This was also the ep with the Dennis Lehane cameo -- at least, I'm fairly certain that was Dennis Lehane.

UPDATED: Now, am fairly uncertain it was Dennis Lehane, as surely someone else would have noticed. Let's say that there was a guy with Lehane's hairline who seemed to be doing a cameo behind the equipment desk in this episode.

tuesday morning

Tuesday Hangovers
1. Terry shares the wisdom of Bono. "Very good," Bono says, "is the enemy of great. You think great is right next door. It's not. It's in another country."
2. Charles McGrath talks to Michael Crichton, who asserts some pretty whack shit (note: at least this is one example of a writer interview where the looks of a male writer are mentioned):
Sitting in his hotel room, he had at hand a stack of photocopied graphs and articles, but he seldom needed to refer to them as he patiently explained what he thinks is wrong with the theory of global warming: temperatures have not increased at anything like the rate that was originally predicted, and temperature data are not especially reliable to begin with; back in the 70's we were worried about global cooling. He was particularly dismissive of the various computer models for climate change, saying, "You have to remember, I come from an experience where you can use a computer to make a photo-realistic dinosaur, and I know that isn't real."

He began idly looking at temperature records about three years ago, he explained, and even after he became convinced that climate changes were impossible to predict and the threat of global warming much less than environmentalists were claiming, he resisted writing about it. "I didn't want the hassle," he said, adding that at first he didn't see a way to turn his findings into a novel. "My message is there isn't a problem," he said. "That's not a very good message - it's not a smash-bang one."
Michael Crichton, global warming expert? Carl Zimmer at The Loom points to analysis of State of Fear by an actual scientific expert on climate at Real Climate:
The inevitable conclusion of the book is that global warming is a non-problem. A lesson for our times maybe? Unfortunately, I think not.

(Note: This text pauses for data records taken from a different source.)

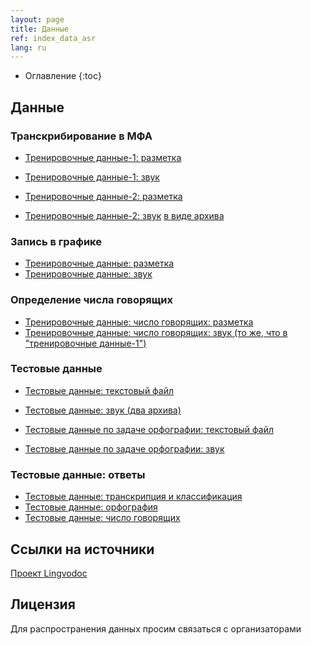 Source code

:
 ```yaml
---
layout: page
title: Данные
ref: index_data_asr
lang: ru
---
```

* Оглавление
{:toc}


## Данные
### Транскрибирование в МФА
* [Тренировочные данные-1: разметка](https://github.com/lowresource-lang-eval/asr_evaluation_scripts/blob/main/train1.tsv)
* [Тренировочные данные-1: звук](https://drive.google.com/drive/folders/1HJe_BOxUmc8g_2jlhoHlt6GG4OkUqCm0?usp=sharing)


* [Тренировочные данные-2: разметка](https://github.com/lowresource-lang-eval/asr_evaluation_scripts/blob/main/train2.tsv)
* [Тренировочные данные-2: звук](https://drive.google.com/drive/folders/11pRTYHu09f_zegjfqq5aQpRMtapOR5yj?usp=sharing)
[в виде архива](https://drive.google.com/drive/folders/1p4rpJcQiaOudUE093dhL5UOlP3AWGrvs?usp=sharing)

### Запись в графике

* [Тренировочные данные: разметка](https://raw.githubusercontent.com/lowresource-lang-eval/asr_evaluation_scripts/main/ortho_train.tsv)
* [Тренировочные данные: звук](https://drive.google.com/file/d/168v_pSnm2_saB_7sqQI9xK8JBcTXCnRc/view)


### Определение числа говорящих

* [Тренировочные данные: число говорящих: разметка](https://github.com/lowresource-lang-eval/asr_evaluation_scripts/blob/main/train1speakers.tsv)
* [Тренировочные данные: число говорящих: звук (то же, что в "тренировочные данные-1")](https://drive.google.com/drive/folders/1HJe_BOxUmc8g_2jlhoHlt6GG4OkUqCm0?usp=sharing)

### Тестовые данные

* [Тестовые данные: текстовый файл](https://github.com/lowresource-lang-eval/asr_evaluation_scripts/blob/main/test_release_3mar2020.tsv)
* [Тестовые данные: звук (два архива)](https://drive.google.com/drive/folders/1DZoIe2wZKuZCKOhmTt1X2F-vANWZnt1d?usp=sharing)

* [Тестовые данные по задаче орфографии: текстовый файл](https://github.com/lowresource-lang-eval/asr_evaluation_scripts/blob/main/ortho_test_release_3mar2020.tsv)
* [Тестовые данные по задаче орфографии: звук](https://drive.google.com/file/d/1-7wACJG7s908GAB9SkDtTPKzZMvA1oLC/view?usp=sharing)

### Тестовые данные: ответы
* [Тестовые данные: транскрипция и классификация](https://github.com/lowresource-lang-eval/asr_evaluation_scripts/blob/main/test.tsv)
* [Тестовые данные: орфография](https://github.com/lowresource-lang-eval/asr_evaluation_scripts/blob/main/ortho_test.tsv)
* [Тестовые данные: число говорящих](https://github.com/lowresource-lang-eval/asr_evaluation_scripts/blob/main/speakers_test.tsv)


## Ссылки на источники
[Проект Lingvodoc](http://lingvodoc.ispras.ru/)

## Лицензия
Для распространения данных просим связаться с организаторами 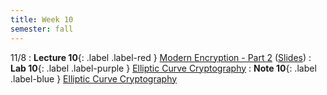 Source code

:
 ```yaml
---
title: Week 10
semester: fall
---
```


11/8
: **Lecture 10**{: .label .label-red } [Modern Encryption - Part 2](https://drive.google.com/file/d/12gfODNVUZomMLI65jvrO7aYYZzBI4Mj2/view?usp=share_link) ([Slides](https://docs.google.com/presentation/d/1Rgz6eoY74LiB_g5uanYH9n4YjvR1f-0PlThMj9DyiWo/edit?usp=sharing))
: **Lab 10**{: .label .label-purple } [Elliptic Curve Cryptography](https://datahub.berkeley.edu/hub/user-redirect/git-pull?repo=https%3A%2F%2Fgithub.com%2FCodebreakingAtCal%2FCodebreakingLabs&urlpath=tree%2FCodebreakingLabs%2FLab10%2Flab10.ipynb&branch=main)
: **Note 10**{: .label .label-blue } [Elliptic Curve Cryptography](https://codebreakingatcal.org/assets/notes/fa22/note10.pdf) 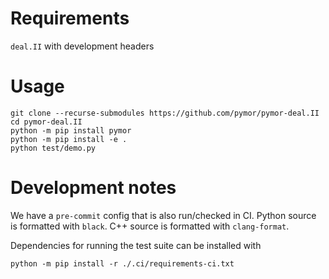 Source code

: Requirements
============

`deal.II` with development headers

Usage
=====

```
git clone --recurse-submodules https://github.com/pymor/pymor-deal.II
cd pymor-deal.II
python -m pip install pymor
python -m pip install -e .
python test/demo.py
```


Development notes
=================

We have a `pre-commit` config that is also run/checked in CI.
Python source is formatted with `black`.
C++ source is formatted with `clang-format`.

Dependencies for running the test suite can be installed with

```
python -m pip install -r ./.ci/requirements-ci.txt
``` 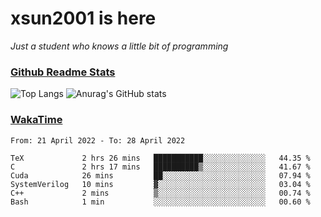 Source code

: # xsun2001 is here

*Just a student who knows a little bit of programming*

### [Github Readme Stats](https://github.com/anuraghazra/github-readme-stats)

![Top Langs](https://github-readme-stats.vercel.app/api/top-langs/?username=xsun2001&layout=compact&theme=radical) ![Anurag's GitHub stats](https://github-readme-stats.vercel.app/api?username=xsun2001&show_icons=true&theme=radical)

### [WakaTime](https://wakatime.com)

<!--START_SECTION:waka-->

```text
From: 21 April 2022 - To: 28 April 2022

TeX             2 hrs 26 mins   ███████████░░░░░░░░░░░░░░   44.35 %
C               2 hrs 17 mins   ██████████▒░░░░░░░░░░░░░░   41.67 %
Cuda            26 mins         ██░░░░░░░░░░░░░░░░░░░░░░░   07.94 %
SystemVerilog   10 mins         ▓░░░░░░░░░░░░░░░░░░░░░░░░   03.04 %
C++             2 mins          ▒░░░░░░░░░░░░░░░░░░░░░░░░   00.74 %
Bash            1 min           ░░░░░░░░░░░░░░░░░░░░░░░░░   00.60 %
```

<!--END_SECTION:waka-->
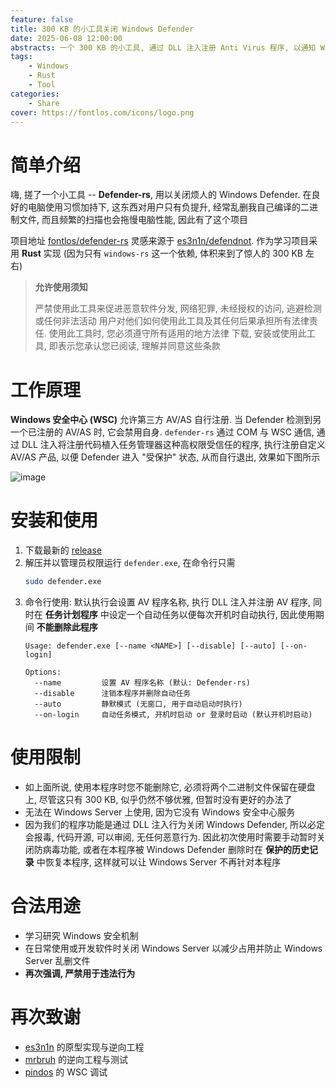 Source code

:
 ```yaml
---
feature: false
title: 300 KB 的小工具关闭 Windows Defender
date: 2025-06-08 12:00:00
abstracts: 一个 300 KB 的小工具, 通过 DLL 注入注册 Anti Virus 程序, 以通知 Windows 安全中心服务关闭 Windows Defender
tags:
    - Windows
    - Rust
    - Tool
categories:
    - Share
cover: https://fontlos.com/icons/logo.png
---
```


# 简单介绍

嗨, 搓了一个小工具 -- **Defender-rs**, 用以关闭烦人的 Windows Defender. 在良好的电脑使用习惯加持下, 这东西对用户只有负提升, 经常乱删我自己编译的二进制文件, 而且频繁的扫描也会拖慢电脑性能, 因此有了这个项目

项目地址 [fontlos/defender-rs](https://github.com/fontlos/defender-rs) 灵感来源于 [es3n1n/defendnot](https://github.com/es3n1n/defendnot). 作为学习项目采用 **Rust** 实现 (因为只有 `windows-rs` 这一个依赖, 体积来到了惊人的 300 KB 左右)

> **允许使用须知**
>
> 严禁使用此工具来促进恶意软件分发, 网络犯罪, 未经授权的访问, 逃避检测或任何非法活动
> 用户对他们如何使用此工具及其任何后果承担所有法律责任. 使用此工具时, 您必须遵守所有适用的地方法律
> 下载, 安装或使用此工具, 即表示您承认您已阅读, 理解并同意这些条款

# 工作原理

**Windows 安全中心 (WSC)** 允许第三方 AV/AS 自行注册. 当 Defender 检测到另一个已注册的 AV/AS 时, 它会禁用自身. `defender-rs` 通过 COM 与 WSC 通信, 通过 DLL 注入将注册代码植入任务管理器这种高权限受信任的程序, 执行注册自定义 AV/AS 产品, 以便 Defender 进入 "受保护" 状态, 从而自行退出, 效果如下图所示

![image](./post/img/2025-06-08.png)

# 安装和使用

1. 下载最新的 [release](https://github.com/fontlos/defender-rs/releases/latest)
2. 解压并以管理员权限运行 `defender.exe`, 在命令行只需
   ```sh
   sudo defender.exe
   ```
3. 命令行使用: 默认执行会设置 AV 程序名称, 执行 DLL 注入并注册 AV 程序, 同时在 **任务计划程序** 中设定一个自动任务以便每次开机时自动执行, 因此使用期间 **不能删除此程序**
   ```shell
   Usage: defender.exe [--name <NAME>] [--disable] [--auto] [--on-login]

   Options:
     --name         设置 AV 程序名称 (默认: Defender-rs)
     --disable      注销本程序并删除自动任务
     --auto         静默模式 (无窗口, 用于自动启动时执行)
     --on-login     自动任务模式, 开机时启动 or 登录时启动 (默认开机时启动)
   ```

# 使用限制

- 如上面所说, 使用本程序时您不能删除它, 必须将两个二进制文件保留在硬盘上, 尽管这只有 300 KB, 似乎仍然不够优雅, 但暂时没有更好的办法了
- 无法在 Windows Server 上使用, 因为它没有 Windows 安全中心服务
- 因为我们的程序功能是通过 DLL 注入行为关闭 Windows Defender, 所以必定会报毒, 代码开源, 可以审阅, 无任何恶意行为. 因此初次使用时需要手动暂时关闭防病毒功能, 或者在本程序被 Windows Defender 删除时在 **保护的历史记录** 中恢复本程序, 这样就可以让 Windows Server 不再针对本程序

# 合法用途

- 学习研究 Windows 安全机制
- 在日常使用或开发软件时关闭 Windows Server 以减少占用并防止 Windows Server 乱删文件
- **再次强调, 严禁用于违法行为**

# 再次致谢

- [es3n1n](https://github.com/es3n1n) 的原型实现与逆向工程
- [mrbruh](https://mrbruh.com) 的逆向工程与测试
- [pindos](https://github.com/pind0s) 的 WSC 调试
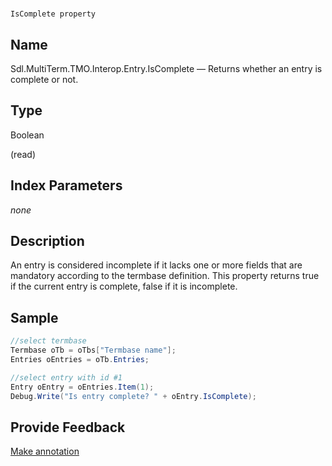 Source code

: 

# 
    IsComplete property



## Name

Sdl.MultiTerm.TMO.Interop.Entry.IsComplete —          Returns whether an entry is complete or not.



## Type

Boolean

(read)



## Index Parameters
*none*


## Description



An entry is considered incomplete if it lacks one or more fields that are mandatory according to the termbase definition. This property returns true if the current entry is complete, false if it is incomplete.



## Sample


```cs
//select termbase
Termbase oTb = oTbs["Termbase name"];
Entries oEntries = oTb.Entries;

//select entry with id #1 
Entry oEntry = oEntries.Item(1);
Debug.Write("Is entry complete? " + oEntry.IsComplete);
```



## Provide Feedback

[Make annotation](mailto:sdk-feedback@sdl.com&amp;subject=Reference%20for%20Sdl.MultiTerm.TMO.Interop.Entry.IsComplete)

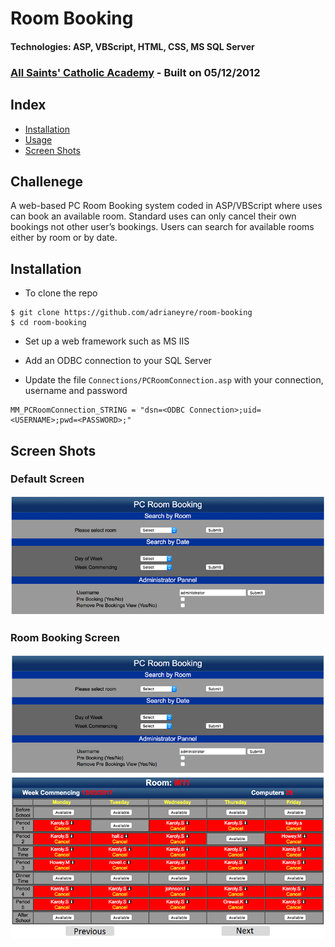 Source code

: # Room Booking
#### Technologies: ASP, VBScript, HTML, CSS, MS SQL Server
### [All Saints' Catholic Academy](http://www.allsaints.notts.sch.uk) - Built on 05/12/2012

## Index
* [Installation](#Install)
* [Usage](#Usage)
* [Screen Shots](#Shots)

## Challenege
A web-based PC Room Booking system coded in ASP/VBScript where uses can book an available room. Standard uses can only cancel their own bookings not other user’s bookings. Users can search for available rooms either by room or by date.

## <a name="Install">Installation</a>
* To clone the repo
```shell
$ git clone https://github.com/adrianeyre/room-booking
$ cd room-booking
```

* Set up a web framework such as MS IIS

* Add an ODBC connection to your SQL Server

* Update the file `Connections/PCRoomConnection.asp` with your connection, username and password
```shell
MM_PCRoomConnection_STRING = "dsn=<ODBC Connection>;uid=<USERNAME>;pwd=<PASSWORD>;"
```

## <a name="Shots">Screen Shots</a>
### Default Screen
[![Screenshot](https://raw.githubusercontent.com/adrianeyre/room-booking/master/images/screenshot1.png)](https://raw.githubusercontent.com/adrianeyre/room-booking/master/images/screenshot1.png "Screen Shot 1")

### Room Booking Screen
[![Screenshot](https://raw.githubusercontent.com/adrianeyre/room-booking/master/images/screenshot2.png)](https://raw.githubusercontent.com/adrianeyre/room-booking/master/images/screenshot2.png "Screen Shot 2")

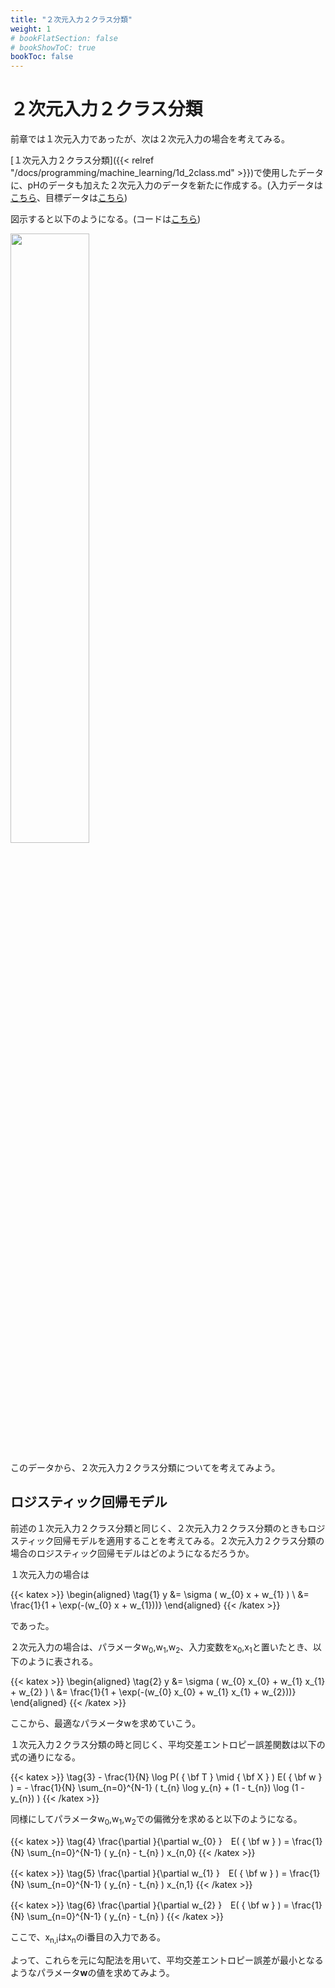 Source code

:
 ```yaml
---
title: "２次元入力２クラス分類"
weight: 1
# bookFlatSection: false
# bookShowToC: true
bookToc: false
---
```



# ２次元入力２クラス分類

前章では１次元入力であったが、次は２次元入力の場合を考えてみる。

[１次元入力２クラス分類]({{< relref "/docs/programming/machine_learning/1d_2class.md" >}})で使用したデータに、pHのデータも加えた２次元入力のデータを新たに作成する。(入力データは[こちら](https://github.com/WAT36/python/blob/master/machine_learning/classification/x_2d2class.npy)、目標データは[こちら](https://github.com/WAT36/python/blob/master/machine_learning/classification/t_2d2class.npy))

図示すると以下のようになる。(コードは[こちら](https://github.com/WAT36/python/blob/master/machine_learning/classification/2d_2class_plt.py))

<img src="/img/datascience/Figure_32.png" width=50%>

このデータから、２次元入力２クラス分類についてを考えてみよう。


## ロジスティック回帰モデル

前述の１次元入力２クラス分類と同じく、２次元入力２クラス分類のときもロジスティック回帰モデルを適用することを考えてみる。２次元入力２クラス分類の場合のロジスティック回帰モデルはどのようになるだろうか。

１次元入力の場合は

{{< katex  >}}
\begin{aligned}
\tag{1}  y  &=  \sigma ( w_{0} x + w_{1} ) \\
            &=  \frac{1}{1 + \exp(-(w_{0} x + w_{1}))}
\end{aligned}
{{< /katex >}}

であった。

２次元入力の場合は、パラメータw<sub>0</sub>,w<sub>1</sub>,w<sub>2</sub>、入力変数をx<sub>0</sub>,x<sub>1</sub>と置いたとき、以下のように表される。

{{< katex  >}}
\begin{aligned}
\tag{2}  y  &=  \sigma ( w_{0} x_{0} + w_{1} x_{1} + w_{2} ) \\
            &=  \frac{1}{1 + \exp(-(w_{0} x_{0} + w_{1} x_{1} + w_{2}))}
\end{aligned}
{{< /katex >}}

ここから、最適なパラメータwを求めていこう。

１次元入力２クラス分類の時と同じく、平均交差エントロピー誤差関数は以下の式の通りになる。

{{< katex  >}}
\tag{3}  - \frac{1}{N} \log P( { \bf T } \mid { \bf X } ) 
            E( { \bf w } ) =   - \frac{1}{N} \sum_{n=0}^{N-1} ( t_{n} \log y_{n} + (1 - t_{n}) \log (1 - y_{n}) ) 
{{< /katex >}}

同様にしてパラメータw<sub>0</sub>,w<sub>1</sub>,w<sub>2</sub>での偏微分を求めると以下のようになる。


{{< katex  >}}
\tag{4} \frac{\partial }{\partial w_{0} }　E( { \bf w } )
        = \frac{1}{N} \sum_{n=0}^{N-1} ( y_{n} - t_{n} ) x_{n,0}
{{< /katex >}}


{{< katex  >}}
\tag{5} \frac{\partial }{\partial w_{1} }　E( { \bf w } )
        = \frac{1}{N} \sum_{n=0}^{N-1} ( y_{n} - t_{n} ) x_{n,1}
{{< /katex >}}

{{< katex  >}}
\tag{6} \frac{\partial }{\partial w_{2} }　E( { \bf w } )
        = \frac{1}{N} \sum_{n=0}^{N-1} ( y_{n} - t_{n} )
{{< /katex >}}

ここで、x<sub>n,i</sub>はx<sub>n</sub>のi番目の入力である。

よって、これらを元に勾配法を用いて、平均交差エントロピー誤差が最小となるようなパラメータ<b>w</b>の値を求めてみよう。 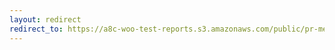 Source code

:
 ```yaml
---
layout: redirect
redirect_to: https://a8c-woo-test-reports.s3.amazonaws.com/public/pr-merge/44229/api/index.html
---
```

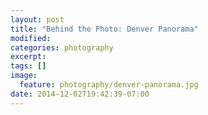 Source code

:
 ```yaml
---
layout: post
title: "Behind the Photo: Denver Panorama"
modified:
categories: photography
excerpt:
tags: []
image: 
  feature: photography/denver-panorama.jpg
date: 2014-12-02T19:42:39-07:00
---
```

Like the recent movie “The Day After Tomorrow", the novel addresses real scientific issues and controversies, but is similarly selective (and occasionally mistaken) about the basic science. I will discuss a selection of the global warming-related issues that are raised in between the car chases, shoot-outs, cannibalistic rites and assorted derring-do. The champion of Crichton’s scientific view is a MIT academic-turned-undercover operative who clearly runs intellectual rings around other characters. The issues are raised as conversations and Q and A sessions between him (and other ‘good guys’) and two characters; an actor (not a very clever chap) and a lawyer (a previously duped innocent), neither of whom know much about the science.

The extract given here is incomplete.